[About this task] Every entry below should be restated word for word, except for its images.
─── Given information
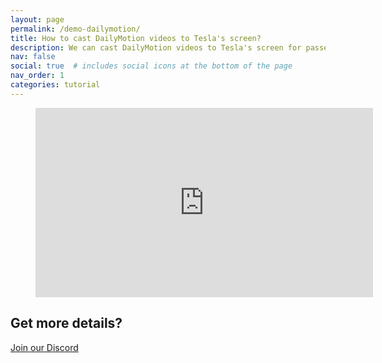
 ```yaml
---
layout: page
permalink: /demo-dailymotion/
title: How to cast DailyMotion videos to Tesla's screen?
description: We can cast DailyMotion videos to Tesla's screen for passengers while driving, and we can even manipulate the the DailyMotion app on Tesla's touchscreen directly.
nav: false
social: true  # includes social icons at the bottom of the page
nav_order: 1
categories: tutorial
---
```

<!-- blank line -->
<figure class="video-container">
  <iframe width="540" height="303" src="https://www.youtube.com/embed/npQUaO9MOak" frameborder="0" allowfullscreen="true"> </iframe>
</figure>
<!-- blank line -->

## Get more details?
<p><a href ="https://discord.gg/Tvbs9uWcN9" target="_blank">Join our Discord</a></p>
──────
[Answer to this exercise]
 ```yaml
---
layout: page
permalink: /demo-dailymotion/
title: How to cast DailyMotion videos to Tesla's screen?
description: We can cast DailyMotion videos to Tesla's screen for passengers while driving, and we can even manipulate the the DailyMotion app on Tesla's touchscreen directly.
nav: false
social: true  # includes social icons at the bottom of the page
nav_order: 1
categories: tutorial
---
```

<!-- blank line -->
<figure class="video-container">
  <iframe width="540" height="303" src="https://www.youtube.com/embed/npQUaO9MOak" frameborder="0" allowfullscreen="true"> </iframe>
</figure>
<!-- blank line -->

## Get more details?
<p><a href ="https://discord.gg/Tvbs9uWcN9" target="_blank">Join our Discord</a></p>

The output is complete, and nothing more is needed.